The BenQ SW271 offers HDR10 support, with 99 percent Adobe RGB and 93 percent DCI-P3 coverage, some of the highest numbers for those color accuracy standards. Its AQCOLOR tech provides fine control over calibration settings and it comes with Technicolor certification, meeting Hollywood standards for film productions.

Gallery: BenQ SW271 HDR10 4K 27-inch monitor press gallery | 5 Photos

You can tune it using Benq's Palette software and color calibration hardware from X-Rite, Datacolor Spider and others. There's even a hotkey "puck" to access commonly used settings and, of course, a glare hood to reduce room light interference that can affect your perception of colors.

Most streaming companies, including Amazon Prime and Netflix, offer both 10-bits of color and HDR. 4K Ultra HD Blu-Rays also offer HDR and 10-bit for the best possible image, and thanks to the PlayStation Pro and XBox One X, 4K HDR games are also becoming the norm.

However, 10-bit ("deep color) monitors with a billion colors or so still aren't very common. The best you can hope for at a reasonable price is 8-bit+FRC, which dithers colors to approximate 10-bit resolution. Such screens, however, aren't as smooth as true 10-bit screens when rendering fine gradients or transitions between colors and shades. HDR, meanwhile, lets you see more detail in the lightest and darkest parts of an image.

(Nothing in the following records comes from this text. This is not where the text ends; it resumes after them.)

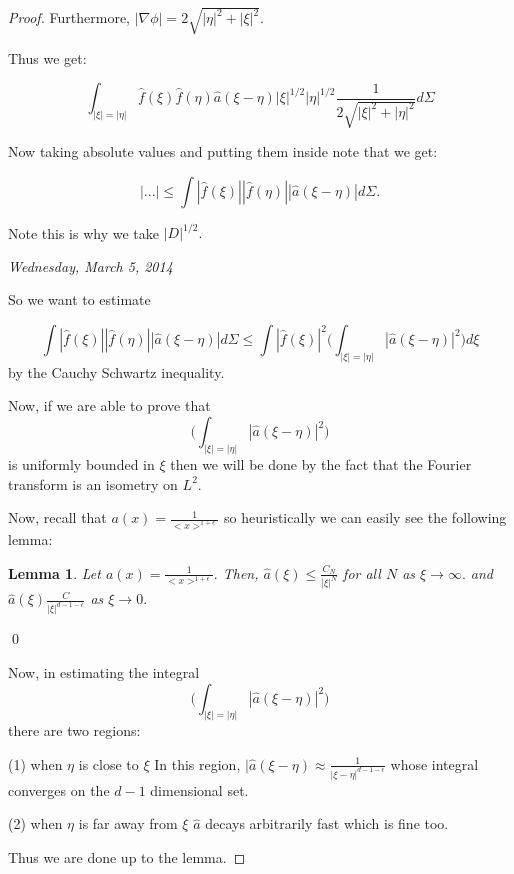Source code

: \documentclass[11pt]{amsart}
\theoremstyle{plain}
\numberwithin{equation}{section}
\newtheorem{lemm}[thm]{Lemma}
\theoremstyle{remark}
\begin{document}
\begin{proof}
Furthermore, $|\nabla \phi|= 2\sqrt{|\eta|^2 + |\xi|^2}.$

Thus we get:

$$\int_{|\xi|=|\eta|} \hat{f}(\xi) \hat{f}(\eta) \hat{a}(\xi-\eta) |\xi|^{1/2} |\eta|^{1/2} \frac{1}{2\sqrt{|\xi|^2+|\eta|^2}}d\Sigma$$

Now taking absolute values and putting them inside note that we get: 


$$|...| \leq \int |\hat{f}(\xi)| |\hat{f}(\eta)| |\hat{a}(\xi-\eta)| d\Sigma.$$

Note this is why we take $|D|^{1/2}.$

\emph{Wednesday, March 5, 2014}

So we want to estimate 

$$ \int |\hat{f}(\xi)| |\hat{f}(\eta)| |\hat{a}(\xi-\eta)| d\Sigma\leq \int |\hat{f}(\xi)|^2 \big ( \int_{|\xi|=|\eta|}|\hat{a}(\xi-\eta)|^2\big )d\xi$$ by the Cauchy Schwartz inequality.

Now, if we are able to prove that $$ \big ( \int_{|\xi|=|\eta|}|\hat{a}(\xi-\eta)|^2\big )$$ is uniformly bounded in $\xi$ then we will be done by the fact that the Fourier transform is an isometry on $L^2.$

Now, recall that  $a(x)=\frac{1}{<x>^{1+\epsilon}}$ so heuristically we can easily see the following lemma:

\begin{lemm}

Let $a(x)=\frac{1}{<x>^{1+\epsilon}}.$
Then, $\hat{a}(\xi) \leq \frac{C_N}{|\xi|^N}$ for all $N$ as $\xi\rightarrow \infty.$
and $\hat{a}(\xi)\frac{C}{|\xi|^{d-1-\epsilon}}$ as $\xi \rightarrow 0.$


\end{lemm}
\qed 


Now, in estimating the integral $$ \big ( \int_{|\xi|=|\eta|}|\hat{a}(\xi-\eta)|^2\big )$$ there are two regions:

(1) when $\eta$ is close to $\xi$ In this region, $|\hat{a}(\xi-\eta) \approx \frac{1}{|\xi-\eta|^{d-1-\epsilon}}$ whose integral converges on the $d-1$ dimensional set. 

(2) when $\eta$ is far away from $\xi$ $\hat{a}$ decays arbitrarily fast which is fine too. 

Thus we are done up to the lemma. 


\end{proof}
\end{document}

The reason for this lack of availability is the economics of the PC business. Because there is still money to be made in high-end graphics, most monitor makers aren't really interested in selling screens with similar specs to gamers or streaming video watchers. That situation isn't likely to change in the near future, either, given that the most profitable PC clients are businesses, VFX companies, professional photographers and the like. The BenQ SW271 is now available in the US for $1,100.